About this task | Would you please return the lines of the entries below starting at the line that has "Or, perhaps apply" and ending at the line that has "#### MIDI Related Functions", both included, exactly as they are?
Segment Start: Source records
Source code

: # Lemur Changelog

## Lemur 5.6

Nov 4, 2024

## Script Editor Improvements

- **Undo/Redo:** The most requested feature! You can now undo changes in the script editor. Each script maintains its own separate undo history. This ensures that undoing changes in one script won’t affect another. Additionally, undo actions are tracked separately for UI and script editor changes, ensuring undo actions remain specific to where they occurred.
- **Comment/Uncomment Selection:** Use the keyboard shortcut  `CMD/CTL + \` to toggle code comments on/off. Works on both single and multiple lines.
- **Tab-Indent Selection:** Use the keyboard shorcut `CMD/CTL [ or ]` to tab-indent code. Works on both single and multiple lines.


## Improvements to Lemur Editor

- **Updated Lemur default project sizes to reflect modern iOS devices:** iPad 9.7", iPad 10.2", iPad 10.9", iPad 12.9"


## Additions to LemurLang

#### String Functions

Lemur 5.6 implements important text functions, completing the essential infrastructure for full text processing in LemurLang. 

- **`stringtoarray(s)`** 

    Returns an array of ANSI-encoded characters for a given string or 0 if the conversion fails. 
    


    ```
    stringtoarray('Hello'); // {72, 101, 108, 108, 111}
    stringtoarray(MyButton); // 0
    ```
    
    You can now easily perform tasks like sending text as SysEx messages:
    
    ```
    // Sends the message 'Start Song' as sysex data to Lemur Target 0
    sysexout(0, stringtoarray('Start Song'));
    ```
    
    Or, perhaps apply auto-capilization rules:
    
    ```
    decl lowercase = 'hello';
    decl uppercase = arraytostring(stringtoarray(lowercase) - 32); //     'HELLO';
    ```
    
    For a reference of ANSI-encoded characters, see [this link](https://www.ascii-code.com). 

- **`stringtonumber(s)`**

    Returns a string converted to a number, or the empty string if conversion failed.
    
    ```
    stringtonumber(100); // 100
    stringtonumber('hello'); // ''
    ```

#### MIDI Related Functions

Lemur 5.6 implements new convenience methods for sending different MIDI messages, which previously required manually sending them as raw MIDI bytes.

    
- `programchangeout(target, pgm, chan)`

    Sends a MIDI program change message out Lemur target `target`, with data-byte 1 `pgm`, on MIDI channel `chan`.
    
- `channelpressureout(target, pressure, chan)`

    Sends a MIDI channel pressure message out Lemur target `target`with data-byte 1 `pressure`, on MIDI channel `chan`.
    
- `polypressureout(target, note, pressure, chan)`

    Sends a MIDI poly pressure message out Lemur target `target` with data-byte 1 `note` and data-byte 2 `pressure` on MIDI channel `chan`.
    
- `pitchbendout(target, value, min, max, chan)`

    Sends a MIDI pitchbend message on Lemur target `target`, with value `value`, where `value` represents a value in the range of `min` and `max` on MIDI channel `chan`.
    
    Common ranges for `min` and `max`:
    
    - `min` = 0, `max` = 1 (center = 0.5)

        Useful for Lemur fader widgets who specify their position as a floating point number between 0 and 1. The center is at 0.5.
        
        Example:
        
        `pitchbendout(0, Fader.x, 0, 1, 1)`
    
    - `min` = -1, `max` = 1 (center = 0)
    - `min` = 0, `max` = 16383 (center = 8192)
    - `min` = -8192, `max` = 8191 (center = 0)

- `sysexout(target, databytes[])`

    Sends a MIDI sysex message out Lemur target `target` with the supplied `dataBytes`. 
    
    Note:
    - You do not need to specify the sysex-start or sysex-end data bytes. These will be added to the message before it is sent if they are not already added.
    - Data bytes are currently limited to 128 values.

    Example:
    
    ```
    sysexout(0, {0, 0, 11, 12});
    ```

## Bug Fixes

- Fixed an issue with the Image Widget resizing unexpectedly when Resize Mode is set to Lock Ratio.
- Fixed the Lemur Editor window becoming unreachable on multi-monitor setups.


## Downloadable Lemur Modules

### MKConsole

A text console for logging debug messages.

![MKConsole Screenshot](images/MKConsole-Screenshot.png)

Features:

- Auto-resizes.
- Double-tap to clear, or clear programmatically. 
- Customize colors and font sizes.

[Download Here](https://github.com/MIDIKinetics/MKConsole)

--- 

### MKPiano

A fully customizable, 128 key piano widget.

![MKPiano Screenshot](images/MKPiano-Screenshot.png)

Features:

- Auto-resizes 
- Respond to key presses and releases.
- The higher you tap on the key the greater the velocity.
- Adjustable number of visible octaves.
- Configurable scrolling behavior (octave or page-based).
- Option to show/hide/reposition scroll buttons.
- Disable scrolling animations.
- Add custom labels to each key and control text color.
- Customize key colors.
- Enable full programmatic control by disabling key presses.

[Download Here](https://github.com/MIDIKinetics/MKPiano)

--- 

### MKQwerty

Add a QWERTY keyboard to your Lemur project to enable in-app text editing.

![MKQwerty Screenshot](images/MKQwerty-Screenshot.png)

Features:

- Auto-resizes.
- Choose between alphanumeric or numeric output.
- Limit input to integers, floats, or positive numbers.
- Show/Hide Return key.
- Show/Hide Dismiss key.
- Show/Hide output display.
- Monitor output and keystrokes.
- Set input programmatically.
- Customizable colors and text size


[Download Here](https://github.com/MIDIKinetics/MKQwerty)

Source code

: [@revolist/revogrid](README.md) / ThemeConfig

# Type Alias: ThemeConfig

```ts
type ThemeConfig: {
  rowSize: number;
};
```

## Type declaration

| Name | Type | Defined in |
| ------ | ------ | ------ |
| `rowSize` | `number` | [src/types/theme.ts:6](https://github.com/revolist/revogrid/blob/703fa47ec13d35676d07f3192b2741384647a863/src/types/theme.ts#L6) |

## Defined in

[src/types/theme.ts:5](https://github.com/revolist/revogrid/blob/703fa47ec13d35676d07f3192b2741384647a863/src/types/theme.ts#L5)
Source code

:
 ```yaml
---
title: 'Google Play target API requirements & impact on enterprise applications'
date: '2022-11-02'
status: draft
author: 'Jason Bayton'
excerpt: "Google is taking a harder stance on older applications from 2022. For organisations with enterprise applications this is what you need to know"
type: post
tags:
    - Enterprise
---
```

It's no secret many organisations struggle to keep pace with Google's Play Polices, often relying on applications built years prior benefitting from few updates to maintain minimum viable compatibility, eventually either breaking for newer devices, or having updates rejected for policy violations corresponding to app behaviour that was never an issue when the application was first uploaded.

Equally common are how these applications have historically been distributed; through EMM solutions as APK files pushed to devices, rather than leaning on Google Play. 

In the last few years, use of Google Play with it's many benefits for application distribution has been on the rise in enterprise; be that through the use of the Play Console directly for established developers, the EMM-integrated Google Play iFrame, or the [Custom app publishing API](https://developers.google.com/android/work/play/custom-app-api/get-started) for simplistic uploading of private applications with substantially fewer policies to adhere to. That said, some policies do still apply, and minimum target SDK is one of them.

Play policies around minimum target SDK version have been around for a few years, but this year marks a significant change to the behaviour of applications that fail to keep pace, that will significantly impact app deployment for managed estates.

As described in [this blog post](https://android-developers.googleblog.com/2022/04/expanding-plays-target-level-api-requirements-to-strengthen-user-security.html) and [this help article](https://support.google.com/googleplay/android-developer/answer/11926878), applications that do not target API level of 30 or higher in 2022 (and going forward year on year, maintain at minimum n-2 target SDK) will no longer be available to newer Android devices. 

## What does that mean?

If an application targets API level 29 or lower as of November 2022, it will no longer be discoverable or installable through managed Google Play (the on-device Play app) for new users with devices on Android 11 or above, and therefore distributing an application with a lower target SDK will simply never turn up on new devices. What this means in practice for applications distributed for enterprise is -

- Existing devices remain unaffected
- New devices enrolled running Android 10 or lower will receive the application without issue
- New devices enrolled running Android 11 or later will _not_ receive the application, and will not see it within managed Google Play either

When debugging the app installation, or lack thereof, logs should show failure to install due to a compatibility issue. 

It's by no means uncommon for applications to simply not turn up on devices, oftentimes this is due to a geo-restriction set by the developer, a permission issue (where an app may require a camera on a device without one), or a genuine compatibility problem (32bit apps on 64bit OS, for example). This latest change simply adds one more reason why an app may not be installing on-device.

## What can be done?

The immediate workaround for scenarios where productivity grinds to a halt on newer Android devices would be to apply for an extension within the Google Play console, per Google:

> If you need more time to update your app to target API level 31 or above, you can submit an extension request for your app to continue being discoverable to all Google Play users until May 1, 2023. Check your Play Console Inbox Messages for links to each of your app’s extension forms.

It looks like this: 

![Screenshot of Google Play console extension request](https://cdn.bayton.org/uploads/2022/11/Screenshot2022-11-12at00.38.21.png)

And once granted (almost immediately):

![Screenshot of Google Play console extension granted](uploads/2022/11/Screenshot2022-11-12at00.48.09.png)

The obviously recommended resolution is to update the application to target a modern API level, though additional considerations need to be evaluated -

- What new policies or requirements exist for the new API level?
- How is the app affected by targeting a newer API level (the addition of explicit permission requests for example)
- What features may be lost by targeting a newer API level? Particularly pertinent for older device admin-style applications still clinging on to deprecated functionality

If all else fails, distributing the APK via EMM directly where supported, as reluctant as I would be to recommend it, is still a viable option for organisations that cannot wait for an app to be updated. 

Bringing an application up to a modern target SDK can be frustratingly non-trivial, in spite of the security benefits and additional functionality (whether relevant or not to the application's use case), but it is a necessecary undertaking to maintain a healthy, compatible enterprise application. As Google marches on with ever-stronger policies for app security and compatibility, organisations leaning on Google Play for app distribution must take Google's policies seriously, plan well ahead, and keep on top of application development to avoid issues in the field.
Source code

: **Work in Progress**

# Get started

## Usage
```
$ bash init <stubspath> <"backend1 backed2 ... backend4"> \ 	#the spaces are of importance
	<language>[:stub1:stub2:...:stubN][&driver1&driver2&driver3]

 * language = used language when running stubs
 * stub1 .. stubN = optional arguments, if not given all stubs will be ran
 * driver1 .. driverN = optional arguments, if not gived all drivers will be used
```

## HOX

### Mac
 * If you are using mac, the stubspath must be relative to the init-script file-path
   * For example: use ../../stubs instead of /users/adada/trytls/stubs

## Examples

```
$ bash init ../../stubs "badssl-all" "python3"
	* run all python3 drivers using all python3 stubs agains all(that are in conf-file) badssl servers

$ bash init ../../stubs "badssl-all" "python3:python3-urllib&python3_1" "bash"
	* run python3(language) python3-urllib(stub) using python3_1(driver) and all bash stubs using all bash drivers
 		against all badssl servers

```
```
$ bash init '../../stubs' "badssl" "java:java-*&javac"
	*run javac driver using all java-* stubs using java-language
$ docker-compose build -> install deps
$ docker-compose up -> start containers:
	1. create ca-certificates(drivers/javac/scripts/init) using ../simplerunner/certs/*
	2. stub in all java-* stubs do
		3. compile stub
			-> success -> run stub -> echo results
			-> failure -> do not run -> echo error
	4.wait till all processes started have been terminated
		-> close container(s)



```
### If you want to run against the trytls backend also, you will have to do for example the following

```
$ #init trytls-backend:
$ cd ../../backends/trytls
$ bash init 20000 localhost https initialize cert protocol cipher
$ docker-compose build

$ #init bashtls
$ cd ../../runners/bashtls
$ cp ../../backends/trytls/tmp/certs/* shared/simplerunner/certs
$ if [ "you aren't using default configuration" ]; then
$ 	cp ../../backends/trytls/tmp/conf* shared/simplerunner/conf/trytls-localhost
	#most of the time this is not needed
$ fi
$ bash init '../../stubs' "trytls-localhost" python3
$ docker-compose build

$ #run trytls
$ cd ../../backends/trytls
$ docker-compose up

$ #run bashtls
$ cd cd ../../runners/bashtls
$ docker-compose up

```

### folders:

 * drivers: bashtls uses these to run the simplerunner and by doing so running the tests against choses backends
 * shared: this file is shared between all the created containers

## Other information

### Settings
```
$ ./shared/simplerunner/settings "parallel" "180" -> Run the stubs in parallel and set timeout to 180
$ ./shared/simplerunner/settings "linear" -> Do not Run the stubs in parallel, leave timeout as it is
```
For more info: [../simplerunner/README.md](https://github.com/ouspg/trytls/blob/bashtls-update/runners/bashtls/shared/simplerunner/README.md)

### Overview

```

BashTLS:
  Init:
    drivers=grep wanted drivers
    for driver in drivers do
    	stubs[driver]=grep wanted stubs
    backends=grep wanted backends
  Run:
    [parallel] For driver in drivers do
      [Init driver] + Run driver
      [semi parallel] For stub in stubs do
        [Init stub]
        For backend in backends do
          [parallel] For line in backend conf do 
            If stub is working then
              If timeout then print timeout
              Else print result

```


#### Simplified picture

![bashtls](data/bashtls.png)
Segment End: Source records
Expected answer |
    Or, perhaps apply auto-capilization rules:
    
    ```
    decl lowercase = 'hello';
    decl uppercase = arraytostring(stringtoarray(lowercase) - 32); //     'HELLO';
    ```
    
    For a reference of ANSI-encoded characters, see [this link](https://www.ascii-code.com). 

- **`stringtonumber(s)`**

    Returns a string converted to a number, or the empty string if conversion failed.
    
    ```
    stringtonumber(100); // 100
    stringtonumber('hello'); // ''
    ```

#### MIDI Related Functions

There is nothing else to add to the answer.